• **Task details**:
The expected answer comprises all lines from the entries that contain the string "depCount".

(Dataset records)

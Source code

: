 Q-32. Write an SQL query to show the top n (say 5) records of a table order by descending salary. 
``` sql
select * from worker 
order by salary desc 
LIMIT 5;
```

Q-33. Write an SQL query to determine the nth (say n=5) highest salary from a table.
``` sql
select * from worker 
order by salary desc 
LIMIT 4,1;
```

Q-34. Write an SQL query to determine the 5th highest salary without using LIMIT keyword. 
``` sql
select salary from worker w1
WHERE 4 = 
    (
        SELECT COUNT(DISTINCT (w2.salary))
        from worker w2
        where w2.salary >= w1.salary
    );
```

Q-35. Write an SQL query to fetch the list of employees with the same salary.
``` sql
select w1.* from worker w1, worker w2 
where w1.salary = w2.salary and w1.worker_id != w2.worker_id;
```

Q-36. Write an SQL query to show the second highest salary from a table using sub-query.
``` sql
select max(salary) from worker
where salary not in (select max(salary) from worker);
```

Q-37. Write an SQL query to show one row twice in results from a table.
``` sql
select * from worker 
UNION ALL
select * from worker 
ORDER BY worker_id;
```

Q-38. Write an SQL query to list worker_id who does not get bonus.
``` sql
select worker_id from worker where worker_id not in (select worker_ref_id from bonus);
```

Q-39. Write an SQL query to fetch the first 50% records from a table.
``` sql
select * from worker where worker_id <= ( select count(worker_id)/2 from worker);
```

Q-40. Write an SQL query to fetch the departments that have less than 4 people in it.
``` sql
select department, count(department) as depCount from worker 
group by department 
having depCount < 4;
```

(End Dataset records)
(Dataset records)

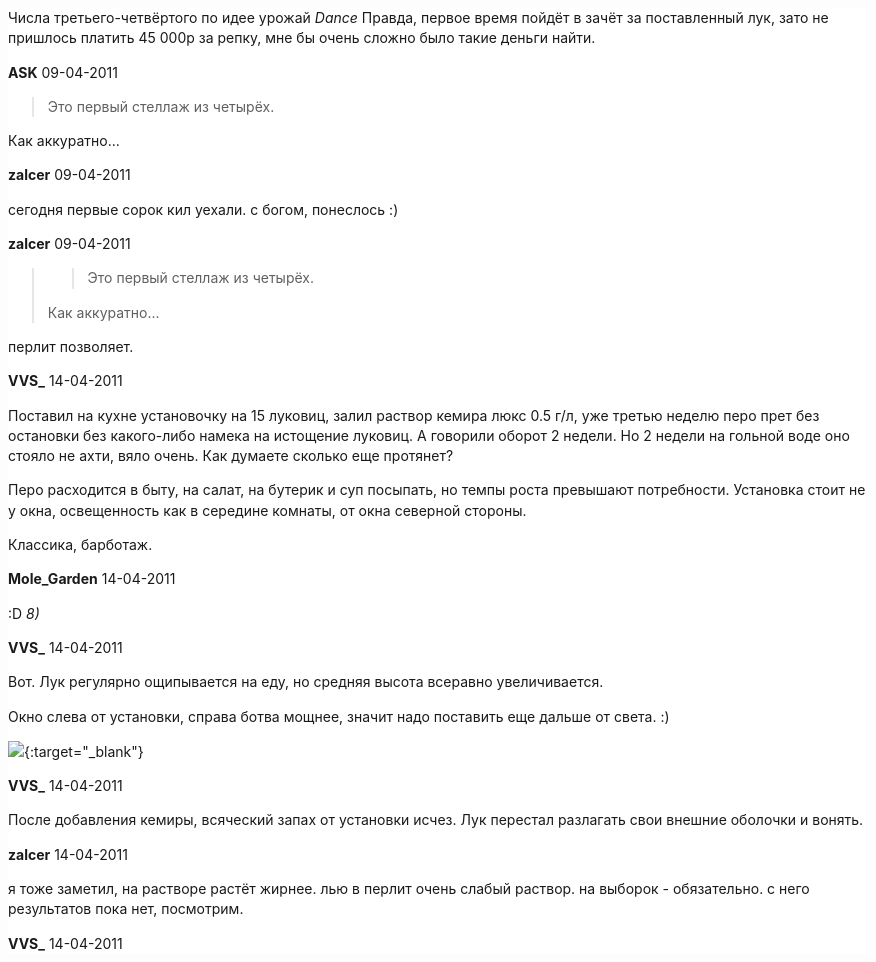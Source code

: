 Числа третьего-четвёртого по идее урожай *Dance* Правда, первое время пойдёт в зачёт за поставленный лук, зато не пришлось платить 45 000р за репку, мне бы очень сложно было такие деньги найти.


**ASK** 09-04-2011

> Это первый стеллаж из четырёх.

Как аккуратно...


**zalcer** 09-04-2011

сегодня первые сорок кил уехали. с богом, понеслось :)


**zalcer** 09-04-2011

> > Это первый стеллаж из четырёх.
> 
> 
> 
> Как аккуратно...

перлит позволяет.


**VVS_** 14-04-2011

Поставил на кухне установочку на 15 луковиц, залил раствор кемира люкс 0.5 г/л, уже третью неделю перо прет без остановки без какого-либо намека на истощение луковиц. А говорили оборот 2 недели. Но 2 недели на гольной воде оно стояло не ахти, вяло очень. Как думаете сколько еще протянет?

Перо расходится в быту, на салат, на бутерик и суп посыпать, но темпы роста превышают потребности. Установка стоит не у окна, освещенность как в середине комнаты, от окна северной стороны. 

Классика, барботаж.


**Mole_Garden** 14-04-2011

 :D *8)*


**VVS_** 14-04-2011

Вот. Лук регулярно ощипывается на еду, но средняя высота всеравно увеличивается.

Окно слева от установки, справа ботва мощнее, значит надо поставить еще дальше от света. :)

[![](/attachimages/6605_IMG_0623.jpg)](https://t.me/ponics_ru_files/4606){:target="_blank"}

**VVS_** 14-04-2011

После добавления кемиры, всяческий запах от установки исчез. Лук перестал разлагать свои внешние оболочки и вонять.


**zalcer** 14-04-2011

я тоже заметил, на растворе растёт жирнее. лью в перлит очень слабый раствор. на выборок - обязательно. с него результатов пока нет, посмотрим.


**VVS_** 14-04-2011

(End Dataset records)

• **Answer area**:
select department, count(department) as depCount from worker 
having depCount < 4;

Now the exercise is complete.